EXERCISE DATA
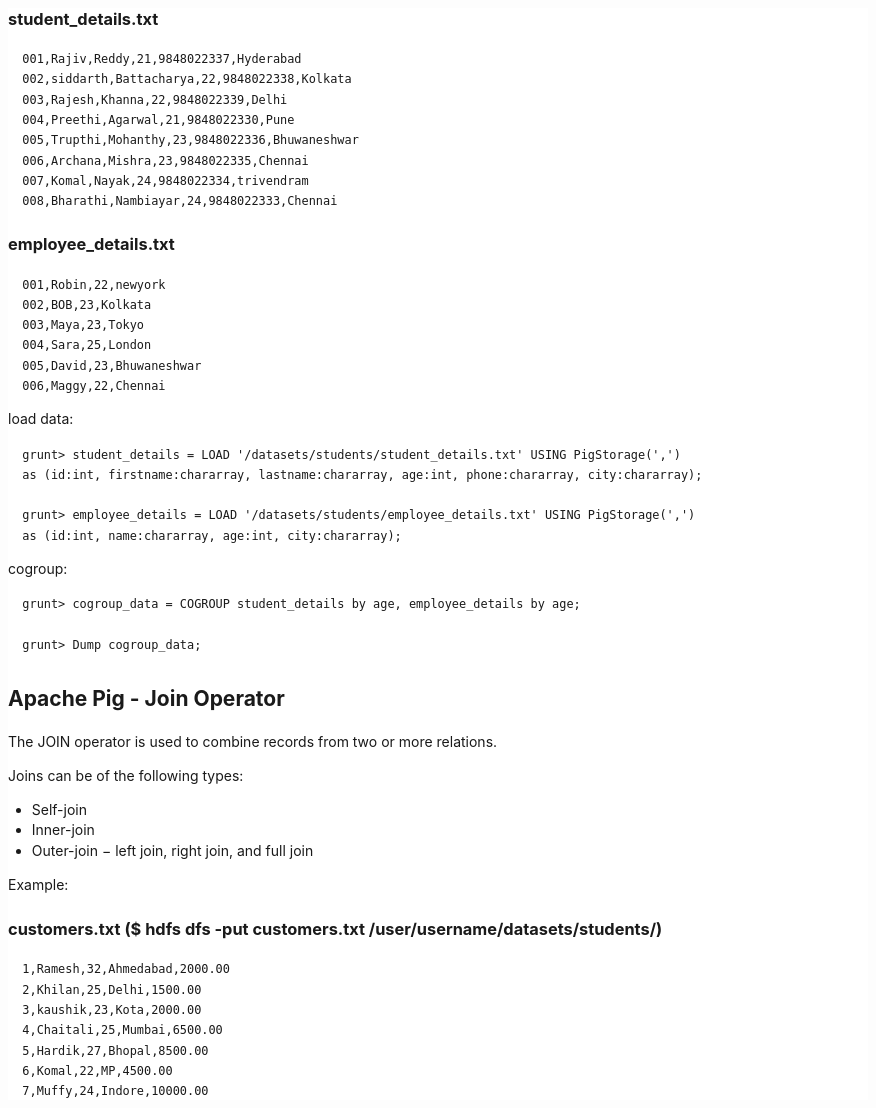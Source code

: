 ### student_details.txt

      001,Rajiv,Reddy,21,9848022337,Hyderabad
      002,siddarth,Battacharya,22,9848022338,Kolkata
      003,Rajesh,Khanna,22,9848022339,Delhi
      004,Preethi,Agarwal,21,9848022330,Pune
      005,Trupthi,Mohanthy,23,9848022336,Bhuwaneshwar
      006,Archana,Mishra,23,9848022335,Chennai
      007,Komal,Nayak,24,9848022334,trivendram
      008,Bharathi,Nambiayar,24,9848022333,Chennai

### employee_details.txt

      001,Robin,22,newyork 
      002,BOB,23,Kolkata 
      003,Maya,23,Tokyo 
      004,Sara,25,London 
      005,David,23,Bhuwaneshwar 
      006,Maggy,22,Chennai

load data:

      grunt> student_details = LOAD '/datasets/students/student_details.txt' USING PigStorage(',')
      as (id:int, firstname:chararray, lastname:chararray, age:int, phone:chararray, city:chararray);
  
      grunt> employee_details = LOAD '/datasets/students/employee_details.txt' USING PigStorage(',')
      as (id:int, name:chararray, age:int, city:chararray);

 cogroup:

      grunt> cogroup_data = COGROUP student_details by age, employee_details by age;   

      grunt> Dump cogroup_data;  

## Apache Pig - Join Operator  

The JOIN operator is used to combine records from two or more relations. 

Joins can be of the following types:

* Self-join
* Inner-join
* Outer-join − left join, right join, and full join  

Example:

### customers.txt ($ hdfs dfs -put customers.txt /user/username/datasets/students/)

      1,Ramesh,32,Ahmedabad,2000.00
      2,Khilan,25,Delhi,1500.00
      3,kaushik,23,Kota,2000.00
      4,Chaitali,25,Mumbai,6500.00 
      5,Hardik,27,Bhopal,8500.00
      6,Komal,22,MP,4500.00
      7,Muffy,24,Indore,10000.00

WHAT YOU SHOULD DO
For each line in the data that holds the word "USING", copy the line.

OUTPUT
      grunt> student_details = LOAD '/datasets/students/student_details.txt' USING PigStorage(',')
      grunt> employee_details = LOAD '/datasets/students/employee_details.txt' USING PigStorage(',')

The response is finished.